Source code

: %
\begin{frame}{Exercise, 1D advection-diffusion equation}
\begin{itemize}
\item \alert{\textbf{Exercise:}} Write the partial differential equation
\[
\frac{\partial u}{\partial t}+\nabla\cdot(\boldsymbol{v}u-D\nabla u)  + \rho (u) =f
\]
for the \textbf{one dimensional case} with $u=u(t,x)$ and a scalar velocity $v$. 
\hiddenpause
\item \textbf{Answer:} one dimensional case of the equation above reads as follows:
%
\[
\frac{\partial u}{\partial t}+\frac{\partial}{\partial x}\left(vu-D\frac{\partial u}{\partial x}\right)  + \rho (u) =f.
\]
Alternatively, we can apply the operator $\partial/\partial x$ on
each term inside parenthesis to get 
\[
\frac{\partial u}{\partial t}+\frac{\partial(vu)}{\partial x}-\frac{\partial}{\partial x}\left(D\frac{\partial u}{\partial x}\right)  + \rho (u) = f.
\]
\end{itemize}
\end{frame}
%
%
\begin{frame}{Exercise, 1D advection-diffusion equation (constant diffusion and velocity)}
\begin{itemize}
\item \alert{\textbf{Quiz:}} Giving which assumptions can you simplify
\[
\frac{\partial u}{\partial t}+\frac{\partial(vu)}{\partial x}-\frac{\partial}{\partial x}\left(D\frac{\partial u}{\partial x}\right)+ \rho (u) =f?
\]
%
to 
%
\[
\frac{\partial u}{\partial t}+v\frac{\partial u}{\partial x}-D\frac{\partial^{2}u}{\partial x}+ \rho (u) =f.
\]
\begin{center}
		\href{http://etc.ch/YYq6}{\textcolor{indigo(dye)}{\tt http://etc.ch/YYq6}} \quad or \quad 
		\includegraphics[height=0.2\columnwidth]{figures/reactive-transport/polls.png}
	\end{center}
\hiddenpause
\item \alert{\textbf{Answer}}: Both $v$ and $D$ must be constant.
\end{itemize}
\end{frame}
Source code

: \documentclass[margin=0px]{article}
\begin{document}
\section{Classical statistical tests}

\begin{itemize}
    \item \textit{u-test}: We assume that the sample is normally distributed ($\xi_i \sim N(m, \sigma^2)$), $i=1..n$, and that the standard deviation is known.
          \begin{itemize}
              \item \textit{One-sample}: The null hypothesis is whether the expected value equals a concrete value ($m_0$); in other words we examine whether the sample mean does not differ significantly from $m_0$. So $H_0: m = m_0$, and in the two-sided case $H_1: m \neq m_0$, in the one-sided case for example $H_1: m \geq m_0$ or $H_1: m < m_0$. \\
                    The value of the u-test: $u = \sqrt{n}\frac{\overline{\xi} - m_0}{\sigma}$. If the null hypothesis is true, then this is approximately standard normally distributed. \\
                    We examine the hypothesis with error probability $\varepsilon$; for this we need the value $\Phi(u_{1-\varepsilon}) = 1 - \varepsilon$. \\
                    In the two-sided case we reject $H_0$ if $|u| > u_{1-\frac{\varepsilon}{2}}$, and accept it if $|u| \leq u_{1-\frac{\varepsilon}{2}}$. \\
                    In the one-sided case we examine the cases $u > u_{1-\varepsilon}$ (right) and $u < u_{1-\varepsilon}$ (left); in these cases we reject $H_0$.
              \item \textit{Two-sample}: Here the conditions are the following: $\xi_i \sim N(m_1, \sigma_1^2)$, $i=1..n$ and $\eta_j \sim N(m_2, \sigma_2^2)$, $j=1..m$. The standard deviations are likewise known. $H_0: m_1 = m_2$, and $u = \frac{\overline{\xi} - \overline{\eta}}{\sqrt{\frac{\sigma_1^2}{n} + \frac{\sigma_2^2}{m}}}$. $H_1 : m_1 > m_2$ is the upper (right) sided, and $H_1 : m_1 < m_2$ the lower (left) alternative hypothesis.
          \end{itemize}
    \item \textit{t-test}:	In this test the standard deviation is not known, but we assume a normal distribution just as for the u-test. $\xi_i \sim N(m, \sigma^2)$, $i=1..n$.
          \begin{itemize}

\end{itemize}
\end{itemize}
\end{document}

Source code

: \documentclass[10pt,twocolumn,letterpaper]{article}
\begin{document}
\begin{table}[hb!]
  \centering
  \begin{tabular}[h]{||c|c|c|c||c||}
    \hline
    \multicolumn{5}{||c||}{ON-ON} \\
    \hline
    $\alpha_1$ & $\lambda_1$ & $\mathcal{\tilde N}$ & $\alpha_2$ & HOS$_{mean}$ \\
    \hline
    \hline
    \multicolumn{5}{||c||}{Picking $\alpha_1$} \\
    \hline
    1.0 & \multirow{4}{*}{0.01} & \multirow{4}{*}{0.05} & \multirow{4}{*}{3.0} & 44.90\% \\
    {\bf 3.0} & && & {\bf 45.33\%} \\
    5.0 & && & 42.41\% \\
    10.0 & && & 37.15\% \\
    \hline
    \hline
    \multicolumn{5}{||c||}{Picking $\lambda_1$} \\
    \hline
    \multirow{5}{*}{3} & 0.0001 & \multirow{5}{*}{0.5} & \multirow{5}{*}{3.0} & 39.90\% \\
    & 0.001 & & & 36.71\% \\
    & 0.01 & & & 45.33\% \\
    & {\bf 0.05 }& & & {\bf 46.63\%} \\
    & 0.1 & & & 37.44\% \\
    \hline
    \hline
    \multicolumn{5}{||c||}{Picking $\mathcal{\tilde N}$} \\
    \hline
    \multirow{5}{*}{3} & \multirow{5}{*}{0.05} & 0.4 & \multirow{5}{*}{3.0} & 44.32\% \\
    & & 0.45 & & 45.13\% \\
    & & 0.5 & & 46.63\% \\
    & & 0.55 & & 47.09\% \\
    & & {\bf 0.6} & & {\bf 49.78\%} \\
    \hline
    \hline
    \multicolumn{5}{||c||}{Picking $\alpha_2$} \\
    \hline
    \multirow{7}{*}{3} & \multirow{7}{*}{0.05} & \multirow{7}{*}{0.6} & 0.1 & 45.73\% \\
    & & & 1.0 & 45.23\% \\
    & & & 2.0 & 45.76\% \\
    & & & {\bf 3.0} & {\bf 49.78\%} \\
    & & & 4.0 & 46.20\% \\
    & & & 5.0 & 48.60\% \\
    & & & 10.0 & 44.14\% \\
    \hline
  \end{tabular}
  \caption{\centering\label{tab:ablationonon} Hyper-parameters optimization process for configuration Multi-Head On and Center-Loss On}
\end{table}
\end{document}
+ + + + + + +
- _WHAT IS NEEDED_: Provide only the number of lines in the material above that contain the word "velocity".

- _RESULT_: 2